Pillow People were unleashed on the world in 1986–monstrous, square pillows with decal faces and gangling appendages. I never owned one myself, but I knew of them through their product placement on the television show, Full House. DJ had a Pillow Person, and in fact, there are several episodes revolving around DJ’s Pillow Person–like the episode where the Pillow Person doesn’t fit in on the first day of school because it doesn’t have the right sweater, and the episode where the Pillow Person falls off the horse while riding, suffering amnesia. But my favorite episode is where they are planning a circus themed birthday party for the Pillow Person, except the Pillow Person is afraid of clowns.
About two weekends ago, I got stuck with a giant California Raisin Pillow Person. I was at the flea market as usual, rummaging for old NES games and Surfing Pizza material, but it had been a total bust so far that day. All I had was a Don Post Studio prop bloody ear that I’m saving to scare the crap out of a small child on Halloween. Then I saw it, a few tables ahead. I walked closer. Is that a California Raisin thing? Yes, yes it was a California Raisin thing. But what kind of thing is it? Then I saw it clearly–the biggest, ugliest, and perhaps last existing California Raisin Pillow Person.
With some hesitation and fear, I picked it up, just to get a closer look at it. Right away, the seller pounced. “Two bucks,” he offered it to me.
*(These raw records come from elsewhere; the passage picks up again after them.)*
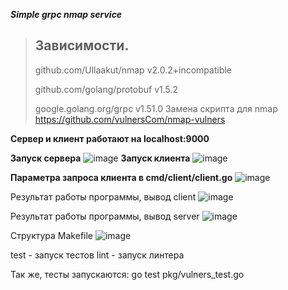 ***Simple grpc nmap service***

> ## Зависимости.
> 
> github.com/Ullaakut/nmap v2.0.2+incompatible
> 
> github.com/golang/protobuf v1.5.2
> 
> google.golang.org/grpc v1.51.0
> Замена скрипта для nmap
> https://github.com/vulnersCom/nmap-vulners


**Сервер и клиент работают на localhost:9000**

**Запуск сервера**
![image](https://user-images.githubusercontent.com/106326324/209542911-28963758-c43f-45dd-8bcf-ee68b0f7f807.png)
**Запуск клиента**
![image](https://user-images.githubusercontent.com/106326324/209542934-3f233919-46ae-4b6c-ad94-7b05ec33a3eb.png)

**Параметра запроса клиента в cmd/client/client.go**
![image](https://user-images.githubusercontent.com/106326324/209543120-0925dcc0-8a24-4d60-8bf3-8311f5d5aa02.png)

Результат работы программы, вывод client
![image](https://user-images.githubusercontent.com/106326324/209543171-c352041c-617c-4225-9eb3-9dd43606e0cc.png)

Результат работы программы, вывод server
![image](https://user-images.githubusercontent.com/106326324/209543190-abf323a4-f282-490c-bf87-41d35853de09.png)

Структура Makefile
![image](https://user-images.githubusercontent.com/106326324/209543366-c8bf644f-9d9b-43e3-809f-1902a1f246dd.png)

test - запуск тестов
lint - запуск линтера

Так же, тесты запускаются: go test pkg/vulners_test.go
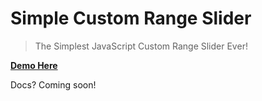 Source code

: Simple Custom Range Slider
==========================

> The Simplest JavaScript Custom Range Slider Ever!

**[Demo Here](https://rawgithub.com/tovic/simple-custom-range-slider/master/index.html)**

Docs? Coming soon!
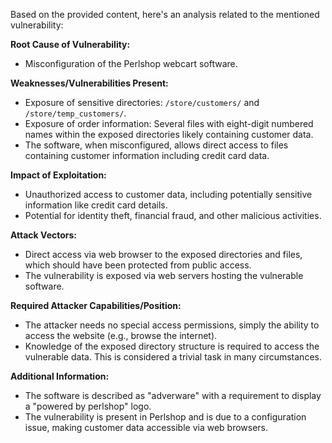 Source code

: Based on the provided content, here's an analysis related to the mentioned vulnerability:

**Root Cause of Vulnerability:**
- Misconfiguration of the Perlshop webcart software.

**Weaknesses/Vulnerabilities Present:**
- Exposure of sensitive directories: `/store/customers/` and `/store/temp_customers/`.
- Exposure of order information: Several files with eight-digit numbered names within the exposed directories likely containing customer data.
- The software, when misconfigured, allows direct access to files containing customer information including credit card data.

**Impact of Exploitation:**
- Unauthorized access to customer data, including potentially sensitive information like credit card details.
- Potential for identity theft, financial fraud, and other malicious activities.

**Attack Vectors:**
- Direct access via web browser to the exposed directories and files, which should have been protected from public access.
- The vulnerability is exposed via web servers hosting the vulnerable software.

**Required Attacker Capabilities/Position:**
- The attacker needs no special access permissions, simply the ability to access the website (e.g., browse the internet).
- Knowledge of the exposed directory structure is required to access the vulnerable data. This is considered a trivial task in many circumstances.

**Additional Information:**
- The software is described as "adverware" with a requirement to display a "powered by perlshop" logo.
- The vulnerability is present in Perlshop and is due to a configuration issue, making customer data accessible via web browsers. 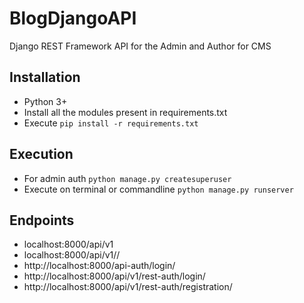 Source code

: # BlogDjangoAPI

Django REST Framework API for the Admin and Author for CMS 

## Installation
- Python 3+
- Install all the modules present in requirements.txt 
- Execute `pip install -r requirements.txt`

## Execution
- For admin auth `python manage.py createsuperuser`
- Execute  on terminal or commandline `python manage.py runserver`

## Endpoints

- localhost:8000/api/v1
- localhost:8000/api/v1/<id>/
- http://localhost:8000/api-auth/login/
- http://localhost:8000/api/v1/rest-auth/login/
- http://localhost:8000/api/v1/rest-auth/registration/
   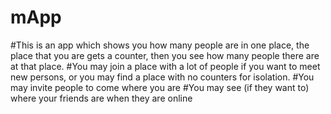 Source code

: # mApp

#This is an app which shows you how many people are in one place, the place that you are gets a counter, then you see how many people there are at that place.
#You may join a place with a lot of people if you want to meet new persons, or you may find a place with no counters for isolation.
#You may invite people to come where you are
#You may see (if they want to) where your friends are when they are online
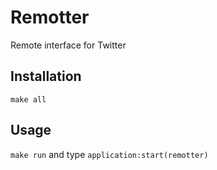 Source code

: Remotter
=============
Remote interface for Twitter

Installation
-----
    make all

Usage
----
`make run` and type `application:start(remotter)`



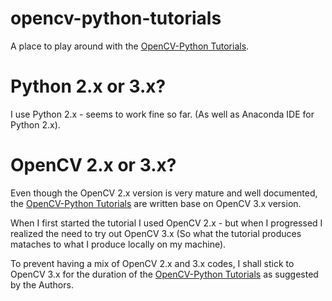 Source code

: # opencv-python-tutorials

A place to play around with the [OpenCV-Python Tutorials](https://opencv-python-tutroals.readthedocs.org/en/latest/py_tutorials/py_tutorials.html).

# Python 2.x or 3.x?

I use Python 2.x - seems to work fine so far. (As well as Anaconda IDE for Python 2.x).

# OpenCV 2.x or 3.x?

Even though the OpenCV 2.x version is very mature and well documented, the [OpenCV-Python Tutorials](https://opencv-python-tutroals.readthedocs.org/en/latest/py_tutorials/py_tutorials.html) are written base on OpenCV 3.x version.

When I first started the tutorial I used OpenCV 2.x - but when I progressed I realized the need to try out OpenCV 3.x (So what the tutorial produces mataches to what I produce locally on my machine).

To prevent having a mix of OpenCV 2.x and 3.x codes, I shall stick to OpenCV 3.x for the duration of the [OpenCV-Python Tutorials](https://opencv-python-tutroals.readthedocs.org/en/latest/py_tutorials/py_tutorials.html) as suggested by the Authors. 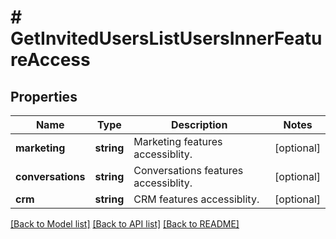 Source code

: # # GetInvitedUsersListUsersInnerFeatureAccess

## Properties

Name | Type | Description | Notes
------------ | ------------- | ------------- | -------------
**marketing** | **string** | Marketing features accessiblity. | [optional]
**conversations** | **string** | Conversations features accessiblity. | [optional]
**crm** | **string** | CRM features accessiblity. | [optional]

[[Back to Model list]](../../README.md#models) [[Back to API list]](../../README.md#endpoints) [[Back to README]](../../README.md)

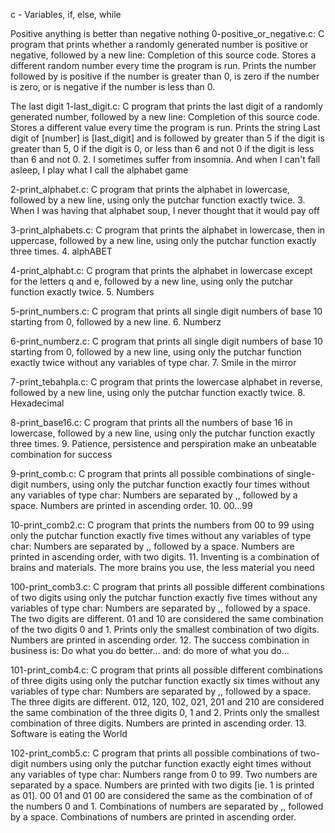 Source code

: c - Variables, if, else, while

Positive anything is better than negative nothing
0-positive_or_negative.c: C program that prints whether a randomly generated number is positive or negative, followed by a new line: Completion of this source code. Stores a different random number every time the program is run. Prints the number followed by is positive if the number is greater than 0, is zero if the number is zero, or is negative if the number is less than 0.

The last digit
1-last_digit.c: C program that prints the last digit of a randomly generated number, followed by a new line: Completion of this source code. Stores a different value every time the program is run. Prints the string Last digit of [number] is [last_digit] and is followed by greater than 5 if the digit is greater than 5, 0 if the digit is 0, or less than 6 and not 0 if the digit is less than 6 and not 0. 2. I sometimes suffer from insomnia. And when I can't fall asleep, I play what I call the alphabet game

2-print_alphabet.c: C program that prints the alphabet in lowercase, followed by a new line, using only the putchar function exactly twice. 3. When I was having that alphabet soup, I never thought that it would pay off

3-print_alphabets.c: C program that prints the alphabet in lowercase, then in uppercase, followed by a new line, using only the putchar function exactly three times. 4. alphABET

4-print_alphabt.c: C program that prints the alphabet in lowercase except for the letters q and e, followed by a new line, using only the putchar function exactly twice. 5. Numbers

5-print_numbers.c: C program that prints all single digit numbers of base 10 starting from 0, followed by a new line. 6. Numberz

6-print_numberz.c: C program that prints all single digit numbers of base 10 starting from 0, followed by a new line, using only the putchar function exactly twice without any variables of type char. 7. Smile in the mirror

7-print_tebahpla.c: C program that prints the lowercase alphabet in reverse, followed by a new line, using only the putchar function exactly twice. 8. Hexadecimal

8-print_base16.c: C program that prints all the numbers of base 16 in lowercase, followed by a new line, using only the putchar function exactly three times. 9. Patience, persistence and perspiration make an unbeatable combination for success

9-print_comb.c: C program that prints all possible combinations of single-digit numbers, using only the putchar function exactly four times without any variables of type char: Numbers are separated by ,, followed by a space. Numbers are printed in ascending order. 10. 00...99

10-print_comb2.c: C program that prints the numbers from 00 to 99 using only the putchar function exactly five times without any variables of type char: Numbers are separated by ,, followed by a space. Numbers are printed in ascending order, with two digits. 11. Inventing is a combination of brains and materials. The more brains you use, the less material you need

100-print_comb3.c: C program that prints all possible different combinations of two digits using only the putchar function exactly five times without any variables of type char: Numbers are separated by ,, followed by a space. The two digits are different. 01 and 10 are considered the same combination of the two digits 0 and 1. Prints only the smallest combination of two digits. Numbers are printed in ascending order. 12. The success combination in business is: Do what you do better... and: do more of what you do...

101-print_comb4.c: C program that prints all possible different combinations of three digits using only the putchar function exactly six times without any variables of type char: Numbers are separated by ,, followed by a space. The three digits are different. 012, 120, 102, 021, 201 and 210 are considered the same combination of the three digits 0, 1 and 2. Prints only the smallest combination of three digits. Numbers are printed in ascending order. 13. Software is eating the World

102-print_comb5.c: C program that prints all possible combinations of two-digit numbers using only the putchar function exactly eight times without any variables of type char: Numbers range from 0 to 99. Two numbers are separated by a space. Numbers are printed with two digits [ie. 1 is printed as 01]. 00 01 and 01 00 are considered the same as the combination of of the numbers 0 and 1. Combinations of numbers are separated by ,, followed by a space. Combinations of numbers are printed in ascending order.
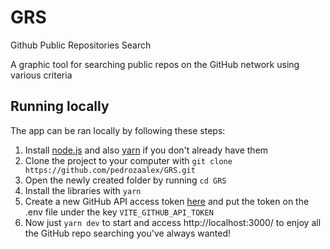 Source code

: # GRS
Github Public Repositories Search

A graphic tool for searching public repos on the GitHub network using various criteria

## Running locally

The app can be ran locally by following these steps:
 1. Install [node.js](https://nodejs.org/en/download/) and also [yarn](https://classic.yarnpkg.com/lang/en/docs/install/) if you don't already have them
 2. Clone the project to your computer with `git clone https://github.com/pedrozaalex/GRS.git`
 3. Open the newly created folder by running `cd GRS`
 4. Install the libraries with `yarn`
 5. Create a new GitHub API access token [here](https://github.com/settings/tokens) and put the token on the .env file under the key `VITE_GITHUB_API_TOKEN`
 6. Now just `yarn dev` to start and access http://localhost:3000/ to enjoy all the GitHub repo searching you've always wanted!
I was still speechless.
“And I’ll throw in this California Raisins blanket too,” he added, desperately. I looked up to see a filthy blanket, threadbare and so faded that the singing Raisins were gray. I could feel the girlfriend shudder in fear that I might take that offer, as one of her rules is “nothing that looks flea-infested”, but even I wouldn’t bring home that blanket. “Uh, no thanks,” I said, also setting the Pillow Person back on the table. “One dollar,” the seller said, “you can have that pillow for a dollar.” I laughed. “Nope, really don’t want it.”
I took a step away. “Fifty cents…no–a quarter!” he said.
I took another step back.
Then the seller picked the Raisin up, shoved him in and my hands, and said, “Free! Take it, I want to get rid of it!” Of course, I couldn’t turn down a free thing, and as we finished the rest of the flea market, I felt exhilarated by GETTING SOMETHING FOR FREE. But as the high wore off, grim reality began to set in. Now I had this thing in my life. It is Huge. No, it’s huger than huge, it’s humongously huge. No–it ain’t humongously huge–it’s RFB. You know what RFB is? Really Fucking Big.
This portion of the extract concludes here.